__GIVEN RECORDS__.
________________________

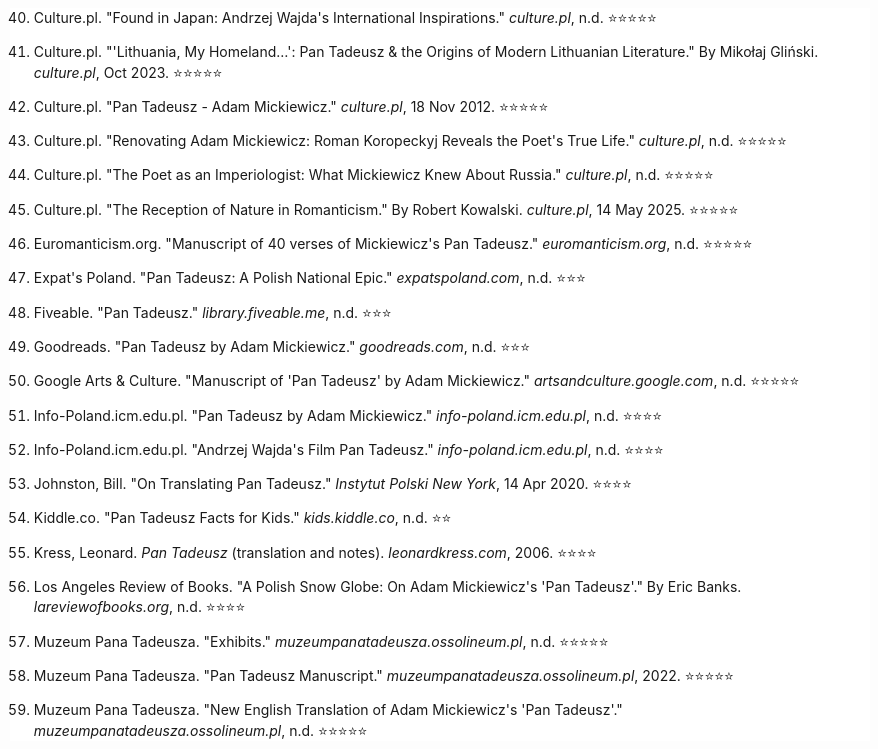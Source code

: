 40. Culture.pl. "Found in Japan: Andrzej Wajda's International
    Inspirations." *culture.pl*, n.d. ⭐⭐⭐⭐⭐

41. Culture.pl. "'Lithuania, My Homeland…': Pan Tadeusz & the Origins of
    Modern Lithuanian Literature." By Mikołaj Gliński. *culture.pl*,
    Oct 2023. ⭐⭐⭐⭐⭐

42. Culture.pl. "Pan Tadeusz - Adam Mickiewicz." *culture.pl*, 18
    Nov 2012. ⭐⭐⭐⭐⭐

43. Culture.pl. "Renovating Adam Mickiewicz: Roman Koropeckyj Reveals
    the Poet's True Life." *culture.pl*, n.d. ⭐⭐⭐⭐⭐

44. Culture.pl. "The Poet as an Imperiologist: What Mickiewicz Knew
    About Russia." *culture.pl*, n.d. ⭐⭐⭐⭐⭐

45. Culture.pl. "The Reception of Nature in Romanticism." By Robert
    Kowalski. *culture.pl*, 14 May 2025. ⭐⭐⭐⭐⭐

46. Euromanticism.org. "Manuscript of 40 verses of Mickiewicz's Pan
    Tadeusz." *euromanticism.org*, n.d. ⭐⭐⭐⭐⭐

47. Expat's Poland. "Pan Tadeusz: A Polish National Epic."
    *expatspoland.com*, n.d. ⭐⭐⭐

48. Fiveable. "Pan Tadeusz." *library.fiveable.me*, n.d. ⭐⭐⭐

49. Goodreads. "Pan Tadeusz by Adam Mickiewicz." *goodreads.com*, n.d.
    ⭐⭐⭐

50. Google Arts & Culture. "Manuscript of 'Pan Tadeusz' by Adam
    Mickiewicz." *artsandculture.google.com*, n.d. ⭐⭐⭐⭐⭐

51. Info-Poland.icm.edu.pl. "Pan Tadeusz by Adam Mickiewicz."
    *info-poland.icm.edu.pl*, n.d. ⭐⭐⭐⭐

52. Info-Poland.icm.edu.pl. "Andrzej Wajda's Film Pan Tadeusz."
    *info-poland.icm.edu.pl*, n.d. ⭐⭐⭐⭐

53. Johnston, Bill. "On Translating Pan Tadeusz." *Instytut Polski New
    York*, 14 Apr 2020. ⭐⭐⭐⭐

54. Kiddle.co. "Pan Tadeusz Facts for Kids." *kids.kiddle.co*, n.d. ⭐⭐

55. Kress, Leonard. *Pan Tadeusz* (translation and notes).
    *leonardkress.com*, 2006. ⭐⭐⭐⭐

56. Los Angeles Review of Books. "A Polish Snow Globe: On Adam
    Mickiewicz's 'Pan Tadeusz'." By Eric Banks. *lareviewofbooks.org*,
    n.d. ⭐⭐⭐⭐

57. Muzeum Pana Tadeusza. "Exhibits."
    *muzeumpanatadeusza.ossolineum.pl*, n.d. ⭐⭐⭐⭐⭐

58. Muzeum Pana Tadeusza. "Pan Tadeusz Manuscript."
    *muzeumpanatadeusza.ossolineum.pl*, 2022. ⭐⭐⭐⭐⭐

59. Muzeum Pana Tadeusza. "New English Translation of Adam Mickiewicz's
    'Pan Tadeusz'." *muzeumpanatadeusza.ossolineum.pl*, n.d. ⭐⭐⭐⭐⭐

________________________

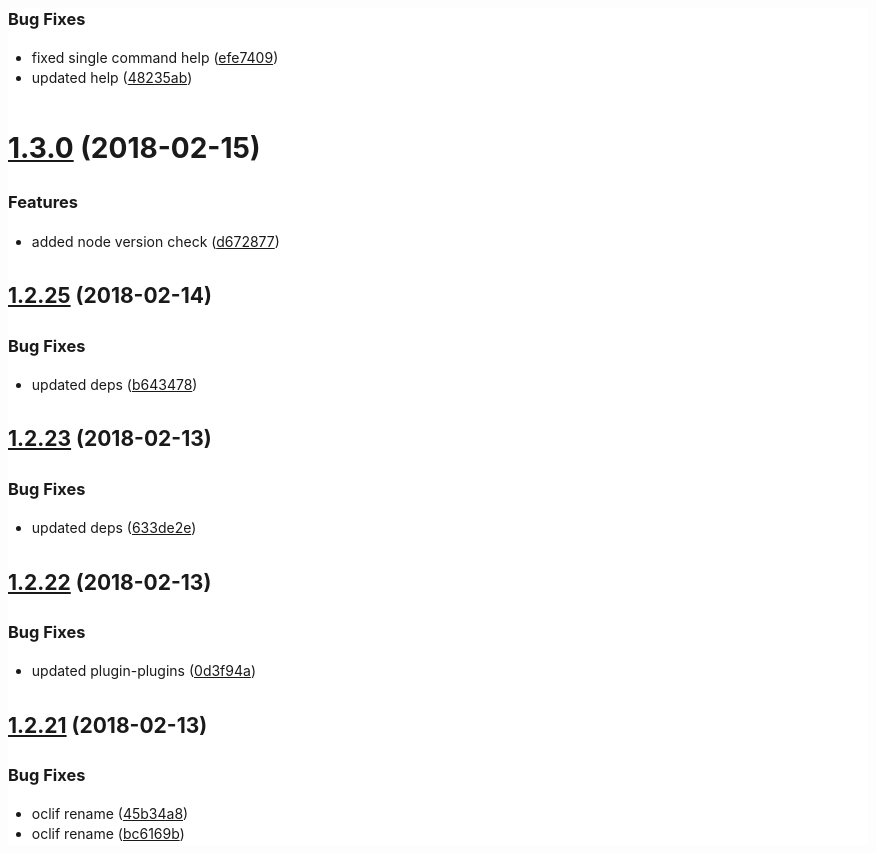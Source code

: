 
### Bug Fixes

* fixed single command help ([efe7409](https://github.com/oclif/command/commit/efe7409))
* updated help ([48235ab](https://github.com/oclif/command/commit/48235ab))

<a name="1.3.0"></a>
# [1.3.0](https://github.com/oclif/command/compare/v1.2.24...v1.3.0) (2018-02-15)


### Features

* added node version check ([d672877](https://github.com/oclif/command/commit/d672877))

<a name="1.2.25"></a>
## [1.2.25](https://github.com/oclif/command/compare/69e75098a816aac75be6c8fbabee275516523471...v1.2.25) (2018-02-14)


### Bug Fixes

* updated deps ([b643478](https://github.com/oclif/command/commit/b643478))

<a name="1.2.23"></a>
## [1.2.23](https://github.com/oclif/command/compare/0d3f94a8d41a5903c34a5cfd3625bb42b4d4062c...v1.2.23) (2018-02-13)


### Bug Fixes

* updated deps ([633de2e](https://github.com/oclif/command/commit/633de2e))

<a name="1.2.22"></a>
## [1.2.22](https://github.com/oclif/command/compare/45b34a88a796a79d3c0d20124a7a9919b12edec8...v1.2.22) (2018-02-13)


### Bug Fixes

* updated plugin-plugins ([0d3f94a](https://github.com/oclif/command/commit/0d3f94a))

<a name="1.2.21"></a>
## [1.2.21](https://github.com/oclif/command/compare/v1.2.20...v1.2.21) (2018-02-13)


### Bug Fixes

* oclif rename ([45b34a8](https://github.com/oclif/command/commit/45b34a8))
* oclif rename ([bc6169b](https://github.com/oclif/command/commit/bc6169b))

________________________

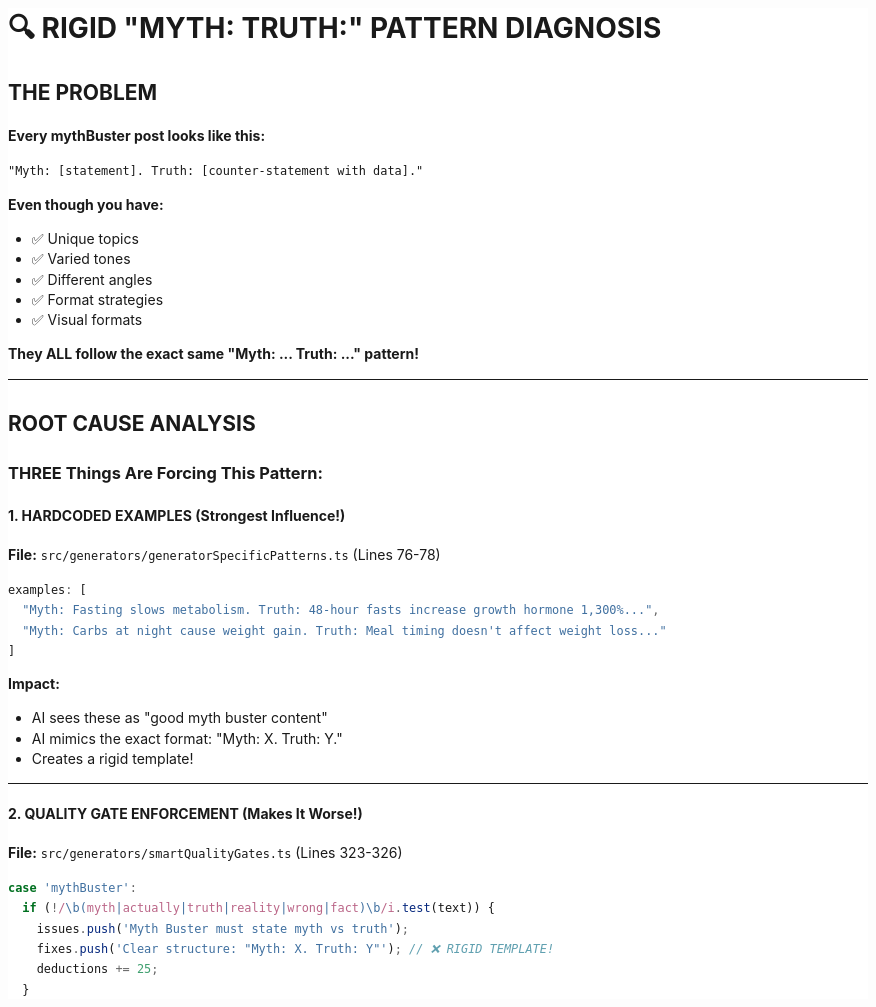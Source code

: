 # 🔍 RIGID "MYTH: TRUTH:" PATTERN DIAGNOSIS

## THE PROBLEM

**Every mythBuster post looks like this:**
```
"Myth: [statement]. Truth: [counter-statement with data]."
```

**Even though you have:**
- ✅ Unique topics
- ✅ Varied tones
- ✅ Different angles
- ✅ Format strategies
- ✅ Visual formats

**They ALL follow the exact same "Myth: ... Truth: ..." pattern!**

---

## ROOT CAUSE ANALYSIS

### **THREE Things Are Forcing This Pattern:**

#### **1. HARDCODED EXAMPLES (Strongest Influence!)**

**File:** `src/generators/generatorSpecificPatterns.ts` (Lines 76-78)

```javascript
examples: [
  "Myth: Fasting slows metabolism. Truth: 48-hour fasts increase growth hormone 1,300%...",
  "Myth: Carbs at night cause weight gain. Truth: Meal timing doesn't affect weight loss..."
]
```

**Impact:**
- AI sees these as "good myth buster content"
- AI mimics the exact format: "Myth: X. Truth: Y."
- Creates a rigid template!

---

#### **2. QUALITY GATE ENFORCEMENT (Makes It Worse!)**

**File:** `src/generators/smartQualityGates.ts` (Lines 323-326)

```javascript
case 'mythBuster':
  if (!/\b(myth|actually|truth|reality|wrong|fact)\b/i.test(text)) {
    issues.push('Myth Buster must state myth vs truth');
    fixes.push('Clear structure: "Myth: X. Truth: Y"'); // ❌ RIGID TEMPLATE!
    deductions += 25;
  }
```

________________________

__WORK INSTRUCTION__.
The string "Wajda" shows up in some lines of the listing. Copy each such line.

__ANSWER BOX__.
: 40. Culture.pl. "Found in Japan: Andrzej Wajda's International
52. Info-Poland.icm.edu.pl. "Andrzej Wajda's Film Pan Tadeusz."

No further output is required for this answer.